Excessive high fat diet (HFD) consumption can induce food addiction, which is believed to involve the communication between the hypothalamus and mesolimbic dopaminergic neurons, originating in the ventral tegmental area (VTA) and projecting to the nucleus accumbens (NAc). These brain areas are densely populated with opioid receptors, raising the possibility that these receptors, and particularly mu opioid receptors (MORs), are involved in rewards elicited by palatable food. This study sought to investigate the involvement of MORs in HFD-induced reward and if there is any difference between male and female subjects in this response. We also assessed if exposure to HFD would alter the rewarding action of oxycodone, a relatively selective MOR agonist. The place conditioning paradigm was used as an animal model of reward to determine if short-time (STC, 2 h) or long-time (LTC, 16 h) conditioning with HFD induces reward or alters the rewarding action of oxycodone. Male and female C57BL/6J mice as well as MOR knockout and their wildtype littermates of both sexes were tested for basal place preference on day 1 and then conditioned with an HFD in one chamber and a regular chow diet (RCD) in another chamber for 2 h on alternate days. Three sets of STC were used, followed by a set of LTC. Each set of conditioning consisted of two conditioning with RCD and two conditioning with HFD. Mice were tested for place preference after each set of STC and again after LTC. Controls were conditioned with RCD in both conditioning chambers. Following the last place preference test, mice were treated with oxycodone and conditioned in the HFD-paired chamber and with saline in the RCD-paired chamber for one hour once a day to explore the possibility if the HFD could alter oxycodone reward.

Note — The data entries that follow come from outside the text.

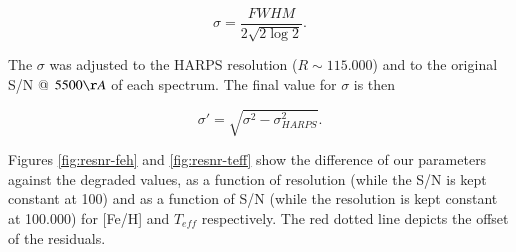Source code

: \documentclass{aa}
\begin{document}
\begin{equation}
\label{eq:fwhm}
\sigma = \frac{FWHM}{2\sqrt{2\log{2}}}. 
\end{equation}

The $\sigma$ was adjusted to the HARPS resolution ($R\sim115.000$) and to the original S/N @ $5500 \AA$  of each spectrum. The final value for $\sigma$ is then





\begin{equation}
\sigma' = \sqrt{\sigma^2-\sigma_{HARPS}^2}.
\end{equation}

Figures \ref{fig:resnr-feh} and \ref{fig:resnr-teff} show the difference of our parameters against the degraded values, as a function of resolution (while the S/N is kept constant at 100) and as a function of S/N (while the resolution is kept constant at 100.000) for [Fe/H] and $T_{eff}$ respectively. The red dotted line depicts the offset of the residuals. 



\end{document}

The result showed that HFD induced conditioned place preference (CPP) in male but not female subjects. However, oxycodone conditioning elicited reward in both male and female mice of the HFD group but not the control group, showing that prior conditioning with HFD potentiated the rewarding action of oxycodone. The latter response was mediated via MORs, as it was blunted in MOR knockout mice. Similarly, HFD-induced CPP was blunted in male MOR knockout mice, suggesting sexual dimorphism in this response.